Prices quoted are net without any deductions, excl. VAT, excl. Transport, packaging, customs duties and transport insurance ex works BLN (EXW: Incoterms 2010).
Prices are subject to order completion. Only the current prices apply at the moment of the order by the customer, provided they are acknowledged in the order confirmation. Reserved are unforeseen price changes on the part of a supplier of BLN, which directly affect the customer’s order. BLN reserves the right to charge for preliminary studies, cost estimates, samples, prototypes, etc., provided that no such order is received within 3 months of submission of the proposals.
All invoices from BLN are due and payable within the individually agreed payment term. If such an agreement is missing, invoices are payable within 30 days of the invoice date. BLN does not accept payments in WIR. Advance payments as well as a delivery by cash on delivery can be requested. In the event of late payment, BLN is entitled to charge a default interest of 6% as of the due date of the claim, as well as additional costs for activities, with a minimum of CHF 50.00. For orders with a total value of over CHF 2’500.00, a prepayment of 40% may be required. Invoices are payable to the account specified by BLN.

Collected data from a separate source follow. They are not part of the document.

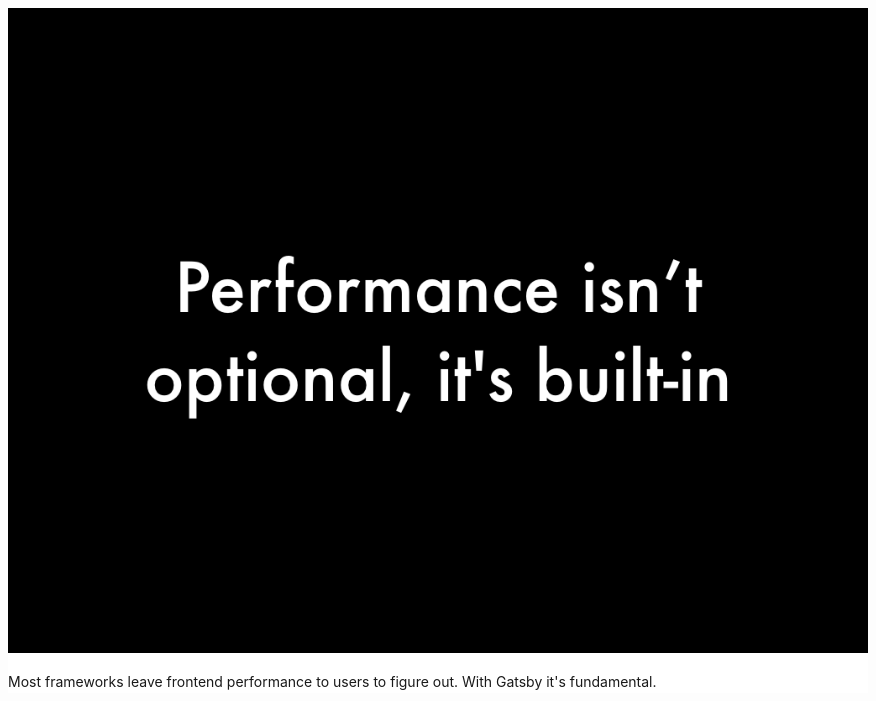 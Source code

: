 ![reactnext-gatsby-performance.046](reactnext-gatsby-performance.046.png)

Most frameworks leave frontend performance to users to figure out. With Gatsby
it's fundamental.
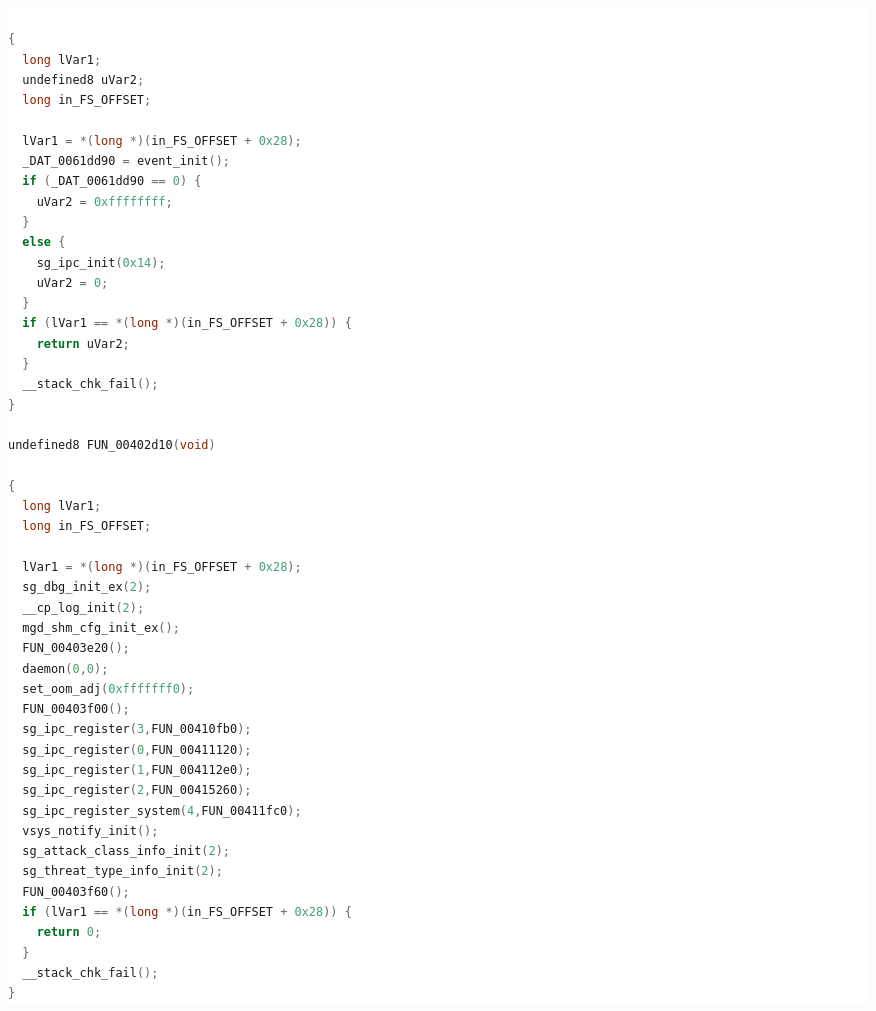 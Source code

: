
 ```C++

{
  long lVar1;
  undefined8 uVar2;
  long in_FS_OFFSET;
  
  lVar1 = *(long *)(in_FS_OFFSET + 0x28);
  _DAT_0061dd90 = event_init();
  if (_DAT_0061dd90 == 0) {
    uVar2 = 0xffffffff;
  }
  else {
    sg_ipc_init(0x14);
    uVar2 = 0;
  }
  if (lVar1 == *(long *)(in_FS_OFFSET + 0x28)) {
    return uVar2;
  }
  __stack_chk_fail();
}

undefined8 FUN_00402d10(void)

{
  long lVar1;
  long in_FS_OFFSET;
  
  lVar1 = *(long *)(in_FS_OFFSET + 0x28);
  sg_dbg_init_ex(2);
  __cp_log_init(2);
  mgd_shm_cfg_init_ex();
  FUN_00403e20();
  daemon(0,0);
  set_oom_adj(0xfffffff0);
  FUN_00403f00();
  sg_ipc_register(3,FUN_00410fb0);
  sg_ipc_register(0,FUN_00411120);
  sg_ipc_register(1,FUN_004112e0);
  sg_ipc_register(2,FUN_00415260);
  sg_ipc_register_system(4,FUN_00411fc0);
  vsys_notify_init();
  sg_attack_class_info_init(2);
  sg_threat_type_info_init(2);
  FUN_00403f60();
  if (lVar1 == *(long *)(in_FS_OFFSET + 0x28)) {
    return 0;
  }
  __stack_chk_fail();
}
```
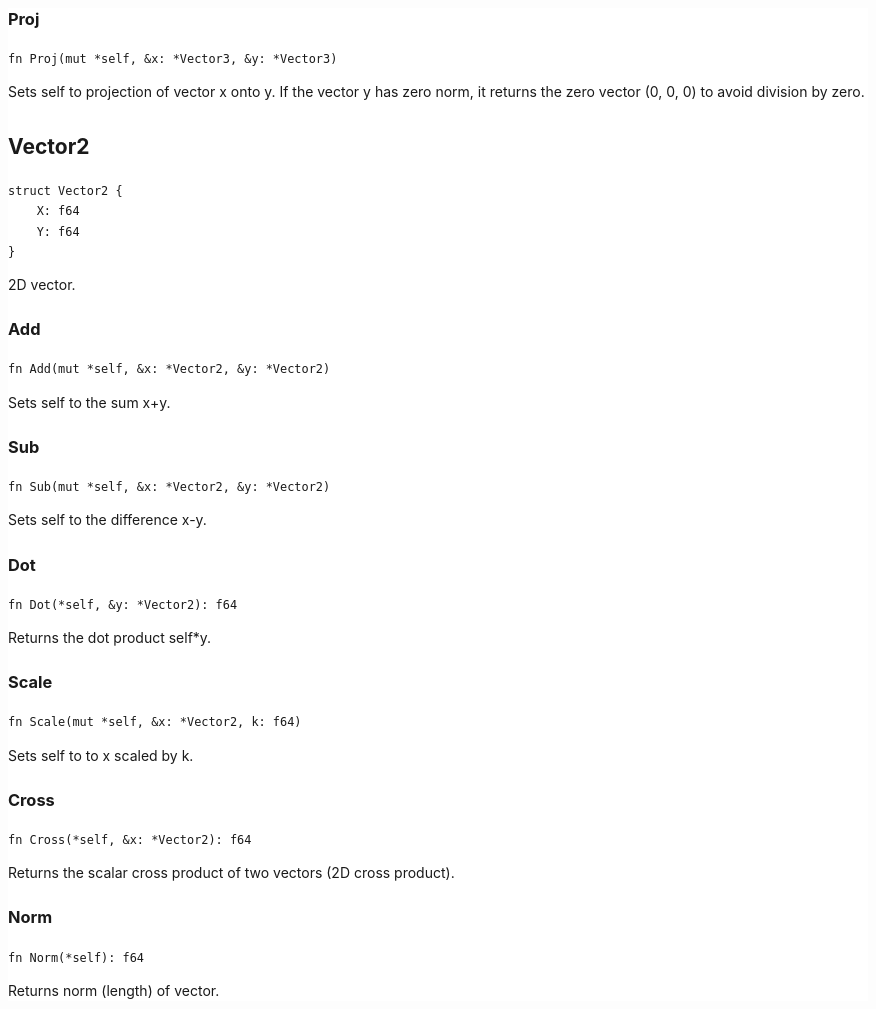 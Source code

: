 ### Proj
```jule
fn Proj(mut *self, &x: *Vector3, &y: *Vector3)
```
Sets self to projection of vector x onto y\. If the vector y has zero norm, it returns the zero vector \(0, 0, 0\) to avoid division by zero\.

## Vector2
```jule
struct Vector2 {
	X: f64
	Y: f64
}
```
2D vector\.

### Add
```jule
fn Add(mut *self, &x: *Vector2, &y: *Vector2)
```
Sets self to the sum x\+y\.

### Sub
```jule
fn Sub(mut *self, &x: *Vector2, &y: *Vector2)
```
Sets self to the difference x\-y\.

### Dot
```jule
fn Dot(*self, &y: *Vector2): f64
```
Returns the dot product self\*y\.

### Scale
```jule
fn Scale(mut *self, &x: *Vector2, k: f64)
```
Sets self to to x scaled by k\.

### Cross
```jule
fn Cross(*self, &x: *Vector2): f64
```
Returns the scalar cross product of two vectors \(2D cross product\)\.

### Norm
```jule
fn Norm(*self): f64
```
Returns norm \(length\) of vector\.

The customer must inspect the delivered goods or services within 8 days of receipt to the agreed conformity and quality and to report defects in writing without delay. If no complaint is made, the delivery is considered accepted.
BLN assumes no liability for damage resulting from improper handling and cleaning, incorrect installation, exceeding the permissible load limits. Customary or minor, technically unavoidable deviations in the material condition, color, width, quantity, equipment, packaging or design give the customer no warranty rights. In the case of fabrication orders (custom-made products), 20% of elastic articles and 10% of additional articles are within the tolerance limit for other articles. The appearance of colors may vary depending on the screen settings and gives the customer no warranty rights.
Insofar as legally permissible, the damage resulting from defective deliveries is limited to the value of the delivered goods according to the billing document. BLN can offer a replacement delivery of its own choice. Liability for indirect or consequential damages is, to the extent permitted by law, waived.
Until full payment, BLN remains the owner of all goods already delivered. The customer expressly allows BLN to enter the retention of title in the corresponding register. The customer undertakes to inform BLN immediately upon a change of domicile.
7.1. Written form: Agreements between the parties, changes and additions to the agreement are only valid if made in writing and signed legally. The same applies to the removal of this formal requirement.
7.2. Partial nullity: Should individual provisions or parts thereof be or become void, invalid or ineffective, this will not affect the remaining valid and effective part. In such event, the parties will adjust the agreement so that the void, invalid or ineffective part is replaced by one or more provisions in order to achieve the actual purpose of the contract.
7.3. Force majeure: Neither party is required by the business relationship to provide its services in the event of force majeure. A case of force majeure occurs when a party is unable or only partly able to fulfill its obligations under this contract because of extraordinary incidents that are beyond its control. The party concerned shall inform the other party as soon as possible of the occurrence of a case of force majeure. The customer’s obligation to pay shall not be suspended by a case of force majeure, but at the most deferred.
7.4. Governing Law and Jurisdiction: The agreement between BLN and the customer is governed by Swiss law, excluding the United Nations Convention on Contracts for the International Sale of Goods (CISG of 11 April 1980). The exclusive place of jurisdiction is at the registered office of BLN, whereby BLN can also prosecute the customer at its seat.